According to the Associated Press, the only western news agency allowed to permanently operate inside the country, the theme park is to be the crowning glory in a colossal construction project currently taking place across the capital.

The numerous building developments are believed to represent an end to decades of austerity in North Korea, with the government using the slogan “no more belt-tightening” despite reports of mass starvation across the country and conditions in schools and colleges said to be “deteriorating rapidly”.

AP reported on the changes in Pyongyang, describing how parts of the city have seen major redevelopment, with supermarkets now selling Coca Cola and other US brands, while “shop girls wear French designer labels, people with money can buy Italian wine, Swiss chocolates, kiwi fruit imported from New Zealand and fresh-baked croissants”.

The report comes a month after the China Daily newspaper reported that North Korea was planning to build a mini-golf theme park called the Rungna People’s Pleasure Ground in Pyongyang in a bid to double the number of foreign tourists visiting the city.

That project was said to have been directly commissioned by North Korean leader Kim Jong-un as an extension of his interests in sports, in particular golf.

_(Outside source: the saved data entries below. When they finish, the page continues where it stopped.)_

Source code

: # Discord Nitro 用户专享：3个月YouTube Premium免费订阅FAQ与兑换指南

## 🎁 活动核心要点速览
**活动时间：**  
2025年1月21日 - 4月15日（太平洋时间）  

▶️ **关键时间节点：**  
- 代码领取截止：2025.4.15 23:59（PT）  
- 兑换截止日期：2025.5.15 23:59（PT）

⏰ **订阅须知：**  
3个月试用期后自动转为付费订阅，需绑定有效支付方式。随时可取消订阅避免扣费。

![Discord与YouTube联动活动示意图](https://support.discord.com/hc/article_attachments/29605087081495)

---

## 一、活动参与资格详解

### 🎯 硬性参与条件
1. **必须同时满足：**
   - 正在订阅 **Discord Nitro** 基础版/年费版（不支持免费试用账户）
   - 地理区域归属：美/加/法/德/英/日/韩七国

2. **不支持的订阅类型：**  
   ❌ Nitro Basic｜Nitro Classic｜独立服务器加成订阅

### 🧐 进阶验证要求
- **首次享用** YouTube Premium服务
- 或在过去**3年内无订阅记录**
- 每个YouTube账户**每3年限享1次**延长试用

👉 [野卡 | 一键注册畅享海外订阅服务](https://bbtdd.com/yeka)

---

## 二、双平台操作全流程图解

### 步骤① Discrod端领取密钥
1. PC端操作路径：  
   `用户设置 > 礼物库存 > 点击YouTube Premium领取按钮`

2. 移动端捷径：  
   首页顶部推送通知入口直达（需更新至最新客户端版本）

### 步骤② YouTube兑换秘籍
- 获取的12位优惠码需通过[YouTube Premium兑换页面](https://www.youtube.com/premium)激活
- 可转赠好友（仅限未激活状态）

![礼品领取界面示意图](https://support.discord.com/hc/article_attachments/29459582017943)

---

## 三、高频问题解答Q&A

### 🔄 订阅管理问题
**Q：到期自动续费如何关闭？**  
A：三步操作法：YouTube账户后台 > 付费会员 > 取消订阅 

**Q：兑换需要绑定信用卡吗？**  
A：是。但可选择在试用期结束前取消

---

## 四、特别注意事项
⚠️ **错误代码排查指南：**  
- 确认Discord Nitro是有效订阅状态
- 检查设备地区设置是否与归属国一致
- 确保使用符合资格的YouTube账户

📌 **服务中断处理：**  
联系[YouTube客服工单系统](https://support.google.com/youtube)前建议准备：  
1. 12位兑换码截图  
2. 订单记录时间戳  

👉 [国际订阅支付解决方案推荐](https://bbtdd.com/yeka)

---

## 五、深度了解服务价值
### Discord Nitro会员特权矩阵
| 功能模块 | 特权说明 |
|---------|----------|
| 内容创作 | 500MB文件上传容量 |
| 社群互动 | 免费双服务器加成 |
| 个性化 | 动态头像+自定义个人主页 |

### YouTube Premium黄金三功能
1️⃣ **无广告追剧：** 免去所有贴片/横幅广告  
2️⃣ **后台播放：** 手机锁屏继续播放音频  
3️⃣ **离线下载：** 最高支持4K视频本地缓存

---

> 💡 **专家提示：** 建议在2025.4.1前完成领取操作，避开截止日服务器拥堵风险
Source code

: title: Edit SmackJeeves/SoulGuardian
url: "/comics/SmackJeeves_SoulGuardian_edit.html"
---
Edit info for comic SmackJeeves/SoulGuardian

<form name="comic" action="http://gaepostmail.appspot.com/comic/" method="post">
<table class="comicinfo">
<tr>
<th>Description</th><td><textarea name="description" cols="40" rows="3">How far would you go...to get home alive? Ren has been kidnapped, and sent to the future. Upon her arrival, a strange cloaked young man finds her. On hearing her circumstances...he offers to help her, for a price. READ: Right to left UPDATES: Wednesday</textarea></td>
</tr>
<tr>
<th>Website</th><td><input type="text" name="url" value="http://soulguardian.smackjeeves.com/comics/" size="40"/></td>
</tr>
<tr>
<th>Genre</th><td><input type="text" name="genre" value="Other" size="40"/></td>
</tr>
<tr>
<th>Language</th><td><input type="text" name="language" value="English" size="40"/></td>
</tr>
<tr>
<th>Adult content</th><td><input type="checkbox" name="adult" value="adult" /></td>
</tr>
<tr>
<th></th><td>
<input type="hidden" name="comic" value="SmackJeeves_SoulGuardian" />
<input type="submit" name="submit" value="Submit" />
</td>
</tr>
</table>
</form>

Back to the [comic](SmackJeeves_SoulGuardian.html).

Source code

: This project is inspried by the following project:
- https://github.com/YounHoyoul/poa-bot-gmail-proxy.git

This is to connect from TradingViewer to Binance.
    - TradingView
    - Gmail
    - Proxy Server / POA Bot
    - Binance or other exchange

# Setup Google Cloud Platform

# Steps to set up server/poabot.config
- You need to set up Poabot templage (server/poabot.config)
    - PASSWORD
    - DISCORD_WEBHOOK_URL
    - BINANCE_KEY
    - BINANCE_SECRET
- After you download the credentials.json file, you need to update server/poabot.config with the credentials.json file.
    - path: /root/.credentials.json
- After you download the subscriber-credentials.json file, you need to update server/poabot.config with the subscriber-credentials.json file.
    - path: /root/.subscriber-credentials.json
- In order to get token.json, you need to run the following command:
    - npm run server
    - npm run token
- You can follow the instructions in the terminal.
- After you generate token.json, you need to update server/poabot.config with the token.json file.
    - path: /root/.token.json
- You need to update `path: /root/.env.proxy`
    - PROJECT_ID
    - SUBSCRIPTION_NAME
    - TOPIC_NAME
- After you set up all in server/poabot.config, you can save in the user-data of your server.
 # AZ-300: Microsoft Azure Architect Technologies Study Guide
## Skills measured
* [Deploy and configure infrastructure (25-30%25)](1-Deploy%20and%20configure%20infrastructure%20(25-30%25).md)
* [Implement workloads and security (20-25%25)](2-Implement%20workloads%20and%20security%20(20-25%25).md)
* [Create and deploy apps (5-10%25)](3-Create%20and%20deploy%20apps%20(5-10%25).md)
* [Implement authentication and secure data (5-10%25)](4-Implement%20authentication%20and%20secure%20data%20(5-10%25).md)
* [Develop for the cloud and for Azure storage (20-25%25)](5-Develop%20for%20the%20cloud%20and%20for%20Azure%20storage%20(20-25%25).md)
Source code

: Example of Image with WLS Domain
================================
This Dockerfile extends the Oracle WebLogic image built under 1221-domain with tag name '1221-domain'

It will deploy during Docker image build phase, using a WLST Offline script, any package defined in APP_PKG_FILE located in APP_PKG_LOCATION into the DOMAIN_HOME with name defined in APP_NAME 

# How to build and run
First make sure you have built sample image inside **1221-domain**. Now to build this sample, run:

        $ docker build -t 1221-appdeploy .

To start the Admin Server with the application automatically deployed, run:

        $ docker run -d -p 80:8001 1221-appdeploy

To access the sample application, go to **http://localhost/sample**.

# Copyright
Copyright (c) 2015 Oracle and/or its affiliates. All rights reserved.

The China Daily report also revealed ongoing projects at Kumgang Mountain, Ullim Falls and in the city of Songdowon on North Korea’s eastern coast. All of these projects are said to be designed in order for foreign tourists to “get a deep understanding of the history and culture of Korea” which will “help enhance people-to-people between the DPRK and the rest of the world.”

Despite a major constructive drive in the country, conditions in North Korea have been described as “worrying” by the United Nations.

Food is strictly rationed in many parts of the country, with 25 per cent of children suffering “chronic malnutrition”, and 2.8 million people “in need of regular food assistance amid worrying levels of chronic malnutrition and food insecurity”, according to a UN report.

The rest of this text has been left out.